Data shown:
'''

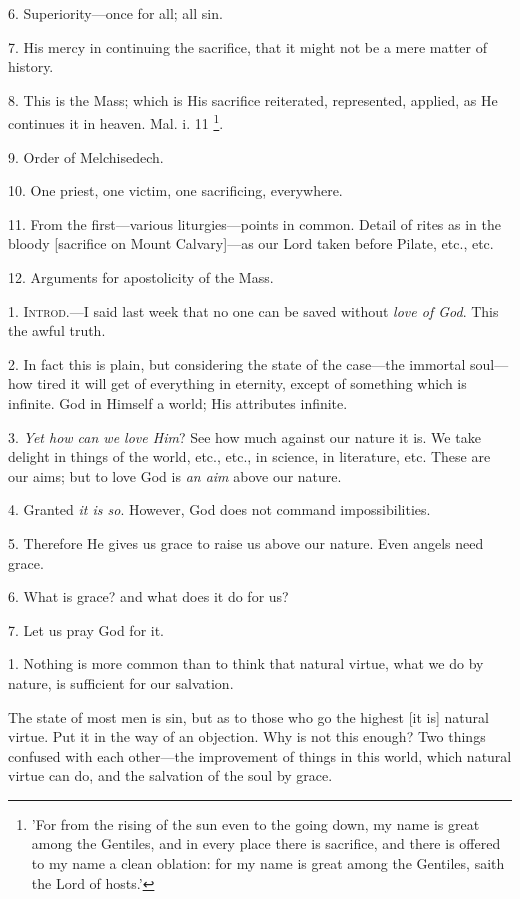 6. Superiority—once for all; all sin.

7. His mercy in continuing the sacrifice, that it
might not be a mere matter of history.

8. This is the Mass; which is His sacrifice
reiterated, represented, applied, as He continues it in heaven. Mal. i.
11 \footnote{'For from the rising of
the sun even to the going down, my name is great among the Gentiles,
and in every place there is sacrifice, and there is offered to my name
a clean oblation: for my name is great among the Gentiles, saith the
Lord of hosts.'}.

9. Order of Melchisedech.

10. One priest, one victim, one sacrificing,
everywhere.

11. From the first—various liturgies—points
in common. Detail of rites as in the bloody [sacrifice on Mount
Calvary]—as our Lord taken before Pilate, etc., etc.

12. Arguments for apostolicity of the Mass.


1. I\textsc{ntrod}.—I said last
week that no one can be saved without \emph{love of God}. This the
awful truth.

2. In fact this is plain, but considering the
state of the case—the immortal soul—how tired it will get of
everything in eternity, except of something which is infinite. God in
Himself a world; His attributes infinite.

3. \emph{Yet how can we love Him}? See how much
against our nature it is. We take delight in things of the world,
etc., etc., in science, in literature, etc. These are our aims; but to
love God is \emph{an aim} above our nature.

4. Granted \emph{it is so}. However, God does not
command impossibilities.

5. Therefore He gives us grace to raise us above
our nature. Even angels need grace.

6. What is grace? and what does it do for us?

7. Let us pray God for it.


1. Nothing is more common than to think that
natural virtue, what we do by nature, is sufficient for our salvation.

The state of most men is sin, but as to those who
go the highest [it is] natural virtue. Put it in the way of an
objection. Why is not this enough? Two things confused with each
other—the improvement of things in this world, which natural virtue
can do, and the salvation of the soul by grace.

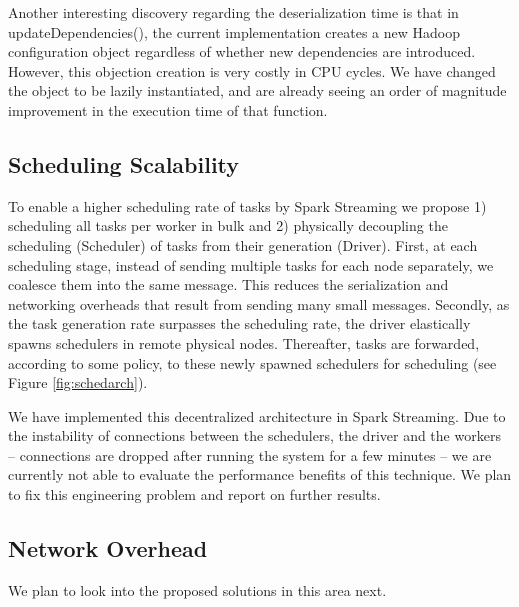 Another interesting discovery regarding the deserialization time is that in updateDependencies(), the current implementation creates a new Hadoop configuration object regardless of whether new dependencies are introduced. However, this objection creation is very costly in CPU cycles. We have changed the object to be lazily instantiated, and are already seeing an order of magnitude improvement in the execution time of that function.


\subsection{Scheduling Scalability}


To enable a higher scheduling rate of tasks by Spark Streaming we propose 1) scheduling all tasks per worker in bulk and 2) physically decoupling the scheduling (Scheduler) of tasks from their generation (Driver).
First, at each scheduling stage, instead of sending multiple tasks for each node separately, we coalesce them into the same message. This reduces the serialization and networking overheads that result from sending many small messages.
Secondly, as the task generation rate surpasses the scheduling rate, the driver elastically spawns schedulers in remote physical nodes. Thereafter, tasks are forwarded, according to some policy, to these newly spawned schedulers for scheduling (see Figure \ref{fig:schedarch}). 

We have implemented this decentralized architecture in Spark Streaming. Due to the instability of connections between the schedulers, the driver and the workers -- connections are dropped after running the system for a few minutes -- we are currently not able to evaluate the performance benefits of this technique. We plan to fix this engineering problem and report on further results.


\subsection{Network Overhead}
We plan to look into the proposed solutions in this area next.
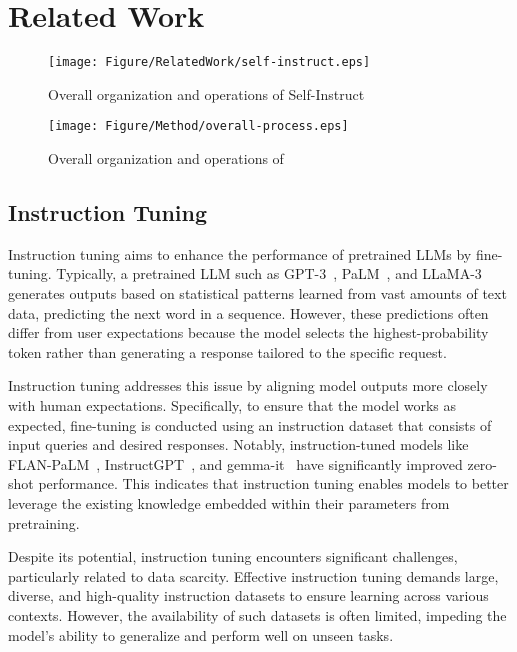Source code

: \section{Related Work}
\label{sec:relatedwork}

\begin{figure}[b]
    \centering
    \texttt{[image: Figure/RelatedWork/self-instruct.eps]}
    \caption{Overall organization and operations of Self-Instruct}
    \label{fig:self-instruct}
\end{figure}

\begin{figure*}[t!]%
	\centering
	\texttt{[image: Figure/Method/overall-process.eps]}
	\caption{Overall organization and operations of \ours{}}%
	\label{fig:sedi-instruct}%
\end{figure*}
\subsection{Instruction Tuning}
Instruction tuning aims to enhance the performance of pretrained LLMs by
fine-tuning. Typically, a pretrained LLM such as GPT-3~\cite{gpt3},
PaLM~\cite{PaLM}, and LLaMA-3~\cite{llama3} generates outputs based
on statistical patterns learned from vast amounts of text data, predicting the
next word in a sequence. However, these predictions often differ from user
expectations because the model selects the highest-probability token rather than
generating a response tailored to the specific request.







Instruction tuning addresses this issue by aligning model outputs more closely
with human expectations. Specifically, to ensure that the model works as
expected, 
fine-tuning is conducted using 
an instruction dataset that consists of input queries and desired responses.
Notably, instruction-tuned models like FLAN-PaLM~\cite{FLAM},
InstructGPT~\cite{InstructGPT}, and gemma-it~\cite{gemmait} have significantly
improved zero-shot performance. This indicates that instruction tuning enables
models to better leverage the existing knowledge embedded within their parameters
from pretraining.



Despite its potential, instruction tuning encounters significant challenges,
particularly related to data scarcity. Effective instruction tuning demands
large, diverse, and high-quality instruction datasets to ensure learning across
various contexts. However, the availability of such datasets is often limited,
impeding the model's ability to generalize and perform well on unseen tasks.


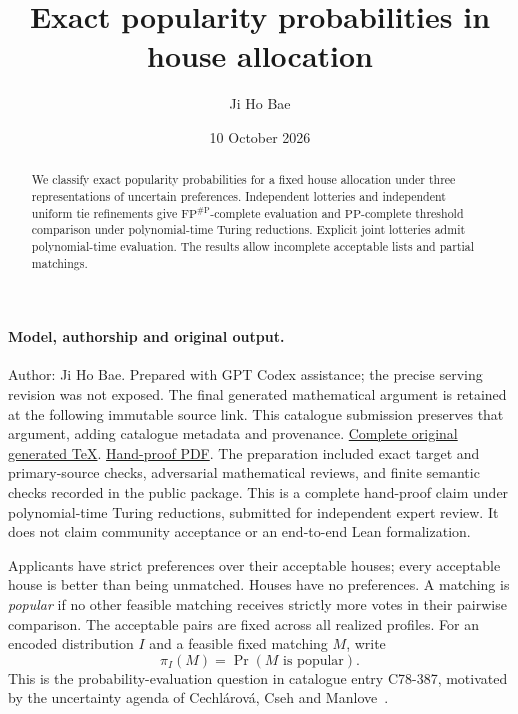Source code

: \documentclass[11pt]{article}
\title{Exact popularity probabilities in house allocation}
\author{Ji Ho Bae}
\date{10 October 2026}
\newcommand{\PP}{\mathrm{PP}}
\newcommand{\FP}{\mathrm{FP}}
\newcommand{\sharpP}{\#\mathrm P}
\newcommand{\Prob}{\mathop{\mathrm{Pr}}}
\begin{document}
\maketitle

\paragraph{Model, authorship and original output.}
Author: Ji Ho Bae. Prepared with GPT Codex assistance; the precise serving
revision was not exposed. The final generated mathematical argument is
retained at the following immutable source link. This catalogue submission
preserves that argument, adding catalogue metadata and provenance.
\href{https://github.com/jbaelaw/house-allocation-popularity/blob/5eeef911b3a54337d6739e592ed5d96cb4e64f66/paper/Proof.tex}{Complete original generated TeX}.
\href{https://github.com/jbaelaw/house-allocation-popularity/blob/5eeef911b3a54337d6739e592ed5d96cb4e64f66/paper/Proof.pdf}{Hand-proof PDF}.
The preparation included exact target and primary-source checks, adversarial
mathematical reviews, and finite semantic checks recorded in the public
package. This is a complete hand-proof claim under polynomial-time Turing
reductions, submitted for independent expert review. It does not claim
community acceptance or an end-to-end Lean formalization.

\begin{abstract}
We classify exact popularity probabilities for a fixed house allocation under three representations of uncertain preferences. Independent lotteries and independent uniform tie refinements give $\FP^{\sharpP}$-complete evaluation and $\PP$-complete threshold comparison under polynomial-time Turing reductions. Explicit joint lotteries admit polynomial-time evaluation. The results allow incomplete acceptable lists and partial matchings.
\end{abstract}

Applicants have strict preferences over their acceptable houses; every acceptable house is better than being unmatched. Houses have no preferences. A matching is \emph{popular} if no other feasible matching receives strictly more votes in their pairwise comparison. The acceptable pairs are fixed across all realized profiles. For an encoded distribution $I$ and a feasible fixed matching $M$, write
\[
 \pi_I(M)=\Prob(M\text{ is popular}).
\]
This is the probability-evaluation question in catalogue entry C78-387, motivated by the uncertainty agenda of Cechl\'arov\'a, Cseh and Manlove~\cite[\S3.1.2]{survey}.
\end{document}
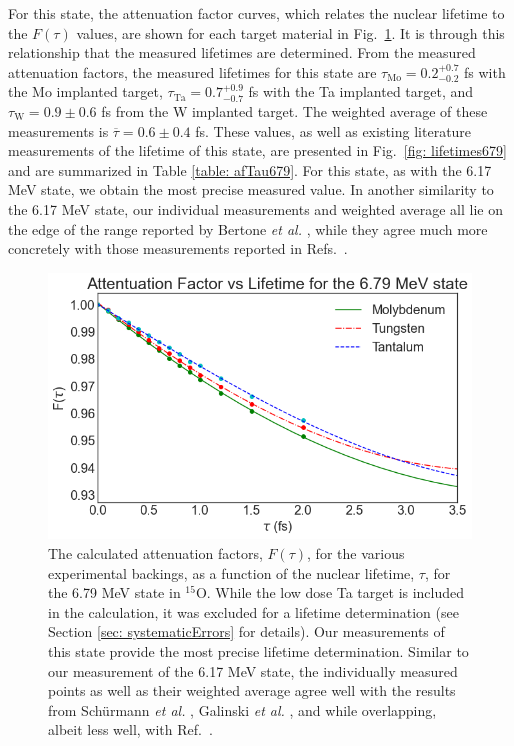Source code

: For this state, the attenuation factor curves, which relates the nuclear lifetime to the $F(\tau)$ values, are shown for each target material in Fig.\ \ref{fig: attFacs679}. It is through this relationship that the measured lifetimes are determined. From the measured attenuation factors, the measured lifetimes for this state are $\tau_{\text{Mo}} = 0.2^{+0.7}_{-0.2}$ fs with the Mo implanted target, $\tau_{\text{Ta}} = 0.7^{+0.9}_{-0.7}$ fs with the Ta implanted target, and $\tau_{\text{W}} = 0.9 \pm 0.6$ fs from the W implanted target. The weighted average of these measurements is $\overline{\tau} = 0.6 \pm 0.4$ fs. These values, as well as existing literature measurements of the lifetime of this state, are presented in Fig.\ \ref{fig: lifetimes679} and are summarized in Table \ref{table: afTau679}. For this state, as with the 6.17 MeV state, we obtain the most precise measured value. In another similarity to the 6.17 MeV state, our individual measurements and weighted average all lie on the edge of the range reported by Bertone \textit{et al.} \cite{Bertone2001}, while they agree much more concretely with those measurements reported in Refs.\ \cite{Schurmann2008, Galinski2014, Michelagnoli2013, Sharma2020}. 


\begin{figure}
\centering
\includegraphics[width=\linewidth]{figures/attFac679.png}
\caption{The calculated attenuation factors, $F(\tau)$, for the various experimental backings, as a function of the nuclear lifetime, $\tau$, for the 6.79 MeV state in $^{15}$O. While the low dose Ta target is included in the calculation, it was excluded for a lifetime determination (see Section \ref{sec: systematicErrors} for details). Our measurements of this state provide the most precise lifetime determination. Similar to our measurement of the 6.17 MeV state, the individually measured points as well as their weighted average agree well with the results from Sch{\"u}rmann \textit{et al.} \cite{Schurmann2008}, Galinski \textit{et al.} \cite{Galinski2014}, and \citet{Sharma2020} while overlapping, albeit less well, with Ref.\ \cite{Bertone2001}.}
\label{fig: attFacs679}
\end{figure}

'''

Look above for the line holding "1. Nothing is more common than to think that", then set down exactly that line and every line after it up to and including the line holding "objection. Why is", with nothing else.

1. Nothing is more common than to think that
natural virtue, what we do by nature, is sufficient for our salvation.

The state of most men is sin, but as to those who
go the highest [it is] natural virtue. Put it in the way of an
objection. Why is not this enough? Two things confused with each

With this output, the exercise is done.